** DATA SHOWN follows **

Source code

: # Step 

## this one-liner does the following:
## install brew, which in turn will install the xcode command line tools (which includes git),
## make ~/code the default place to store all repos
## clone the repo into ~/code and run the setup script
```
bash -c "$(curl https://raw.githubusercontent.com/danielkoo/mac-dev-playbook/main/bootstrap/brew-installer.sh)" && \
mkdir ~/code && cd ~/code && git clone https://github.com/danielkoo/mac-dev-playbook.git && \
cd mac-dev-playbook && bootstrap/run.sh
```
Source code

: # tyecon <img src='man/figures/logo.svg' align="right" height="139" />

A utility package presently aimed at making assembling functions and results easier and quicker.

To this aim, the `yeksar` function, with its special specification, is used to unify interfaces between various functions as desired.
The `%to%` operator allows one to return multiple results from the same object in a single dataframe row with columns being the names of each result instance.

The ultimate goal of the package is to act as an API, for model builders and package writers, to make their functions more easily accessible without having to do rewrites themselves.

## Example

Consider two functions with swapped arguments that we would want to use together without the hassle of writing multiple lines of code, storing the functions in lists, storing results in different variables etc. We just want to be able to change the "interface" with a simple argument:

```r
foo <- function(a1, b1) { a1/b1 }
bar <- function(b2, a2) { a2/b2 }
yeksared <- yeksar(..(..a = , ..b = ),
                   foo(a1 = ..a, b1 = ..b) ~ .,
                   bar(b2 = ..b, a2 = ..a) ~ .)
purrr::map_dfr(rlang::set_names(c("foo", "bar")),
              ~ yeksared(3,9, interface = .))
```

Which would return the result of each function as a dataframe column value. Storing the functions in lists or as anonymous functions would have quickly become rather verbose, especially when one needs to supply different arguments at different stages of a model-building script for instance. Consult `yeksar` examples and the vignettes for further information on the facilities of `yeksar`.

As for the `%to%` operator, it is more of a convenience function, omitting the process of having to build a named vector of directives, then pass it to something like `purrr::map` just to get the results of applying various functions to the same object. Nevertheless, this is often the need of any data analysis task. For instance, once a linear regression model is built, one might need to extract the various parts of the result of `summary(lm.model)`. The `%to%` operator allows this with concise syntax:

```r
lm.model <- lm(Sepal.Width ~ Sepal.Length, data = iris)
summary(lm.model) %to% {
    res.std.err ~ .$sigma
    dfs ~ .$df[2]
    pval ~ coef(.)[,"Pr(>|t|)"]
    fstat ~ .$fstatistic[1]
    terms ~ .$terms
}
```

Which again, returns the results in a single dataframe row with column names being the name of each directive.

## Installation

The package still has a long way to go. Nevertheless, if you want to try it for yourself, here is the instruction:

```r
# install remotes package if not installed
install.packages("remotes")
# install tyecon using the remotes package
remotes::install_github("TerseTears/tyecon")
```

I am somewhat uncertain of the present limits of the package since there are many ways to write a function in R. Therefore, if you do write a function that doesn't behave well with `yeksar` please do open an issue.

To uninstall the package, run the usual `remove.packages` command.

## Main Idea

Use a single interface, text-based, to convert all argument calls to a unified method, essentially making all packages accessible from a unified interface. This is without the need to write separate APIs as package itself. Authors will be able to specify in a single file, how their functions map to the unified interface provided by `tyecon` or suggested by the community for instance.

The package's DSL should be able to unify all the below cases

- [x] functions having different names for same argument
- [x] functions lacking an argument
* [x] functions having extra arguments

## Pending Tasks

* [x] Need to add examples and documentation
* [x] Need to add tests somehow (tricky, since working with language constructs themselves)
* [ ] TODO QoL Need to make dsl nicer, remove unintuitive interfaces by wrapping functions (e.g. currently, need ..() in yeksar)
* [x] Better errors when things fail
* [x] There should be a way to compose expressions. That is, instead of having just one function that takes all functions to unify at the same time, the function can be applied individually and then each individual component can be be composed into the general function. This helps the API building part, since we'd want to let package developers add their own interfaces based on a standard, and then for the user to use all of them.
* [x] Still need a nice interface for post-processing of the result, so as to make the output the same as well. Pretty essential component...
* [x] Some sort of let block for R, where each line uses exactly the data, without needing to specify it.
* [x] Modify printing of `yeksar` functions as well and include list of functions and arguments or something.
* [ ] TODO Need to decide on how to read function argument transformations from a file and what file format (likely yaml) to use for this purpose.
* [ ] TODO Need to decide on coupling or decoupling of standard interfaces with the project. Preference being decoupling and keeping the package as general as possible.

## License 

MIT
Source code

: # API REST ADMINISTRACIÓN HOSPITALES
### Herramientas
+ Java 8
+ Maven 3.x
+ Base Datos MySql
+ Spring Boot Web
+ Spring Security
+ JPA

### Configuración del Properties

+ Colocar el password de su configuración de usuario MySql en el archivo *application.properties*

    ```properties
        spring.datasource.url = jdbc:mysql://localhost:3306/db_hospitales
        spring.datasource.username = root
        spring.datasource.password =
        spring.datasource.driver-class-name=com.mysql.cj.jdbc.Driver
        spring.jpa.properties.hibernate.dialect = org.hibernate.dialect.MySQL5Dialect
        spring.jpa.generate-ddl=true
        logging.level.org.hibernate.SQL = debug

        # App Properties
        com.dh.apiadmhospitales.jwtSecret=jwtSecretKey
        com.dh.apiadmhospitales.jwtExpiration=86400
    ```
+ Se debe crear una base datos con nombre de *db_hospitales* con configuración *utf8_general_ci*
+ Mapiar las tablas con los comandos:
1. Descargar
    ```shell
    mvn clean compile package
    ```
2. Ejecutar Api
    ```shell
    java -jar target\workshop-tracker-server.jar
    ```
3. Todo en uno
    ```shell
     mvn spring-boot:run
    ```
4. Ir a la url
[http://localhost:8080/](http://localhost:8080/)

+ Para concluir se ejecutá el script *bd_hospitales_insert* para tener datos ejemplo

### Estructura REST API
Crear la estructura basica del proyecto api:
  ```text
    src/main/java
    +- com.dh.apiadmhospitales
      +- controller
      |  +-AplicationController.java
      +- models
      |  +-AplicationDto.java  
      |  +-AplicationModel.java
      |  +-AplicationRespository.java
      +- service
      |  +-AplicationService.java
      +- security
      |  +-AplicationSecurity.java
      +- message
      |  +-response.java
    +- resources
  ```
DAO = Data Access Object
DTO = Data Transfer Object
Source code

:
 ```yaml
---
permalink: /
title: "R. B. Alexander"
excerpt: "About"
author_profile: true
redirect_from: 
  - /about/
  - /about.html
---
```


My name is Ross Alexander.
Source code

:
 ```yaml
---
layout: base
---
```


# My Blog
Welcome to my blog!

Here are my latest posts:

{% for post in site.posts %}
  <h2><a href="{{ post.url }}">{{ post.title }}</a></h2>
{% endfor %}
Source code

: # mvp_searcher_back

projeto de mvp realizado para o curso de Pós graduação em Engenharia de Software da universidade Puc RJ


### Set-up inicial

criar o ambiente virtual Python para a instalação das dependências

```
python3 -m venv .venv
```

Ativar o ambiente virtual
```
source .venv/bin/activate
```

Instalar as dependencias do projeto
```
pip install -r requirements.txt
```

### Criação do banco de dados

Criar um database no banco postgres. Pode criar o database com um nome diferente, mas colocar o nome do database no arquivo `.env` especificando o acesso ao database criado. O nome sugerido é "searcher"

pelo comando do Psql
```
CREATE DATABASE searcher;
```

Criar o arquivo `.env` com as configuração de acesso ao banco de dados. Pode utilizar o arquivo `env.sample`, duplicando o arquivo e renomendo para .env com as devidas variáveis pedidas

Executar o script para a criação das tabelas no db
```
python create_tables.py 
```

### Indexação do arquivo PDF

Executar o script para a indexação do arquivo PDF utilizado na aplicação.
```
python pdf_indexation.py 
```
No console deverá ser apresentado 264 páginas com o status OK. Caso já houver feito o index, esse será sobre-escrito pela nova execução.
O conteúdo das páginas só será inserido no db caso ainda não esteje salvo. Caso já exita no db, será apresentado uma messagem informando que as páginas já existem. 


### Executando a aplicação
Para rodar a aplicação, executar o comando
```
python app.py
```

** End of DATA SHOWN **

## EXERCISE DESCRIPTION:
Copy each line above that contains the string "will".

## TASK RESPONSE:
## install brew, which in turn will install the xcode command line tools (which includes git),
Use a single interface, text-based, to convert all argument calls to a unified method, essentially making all packages accessible from a unified interface. This is without the need to write separate APIs as package itself. Authors will be able to specify in a single file, how their functions map to the unified interface provided by `tyecon` or suggested by the community for instance.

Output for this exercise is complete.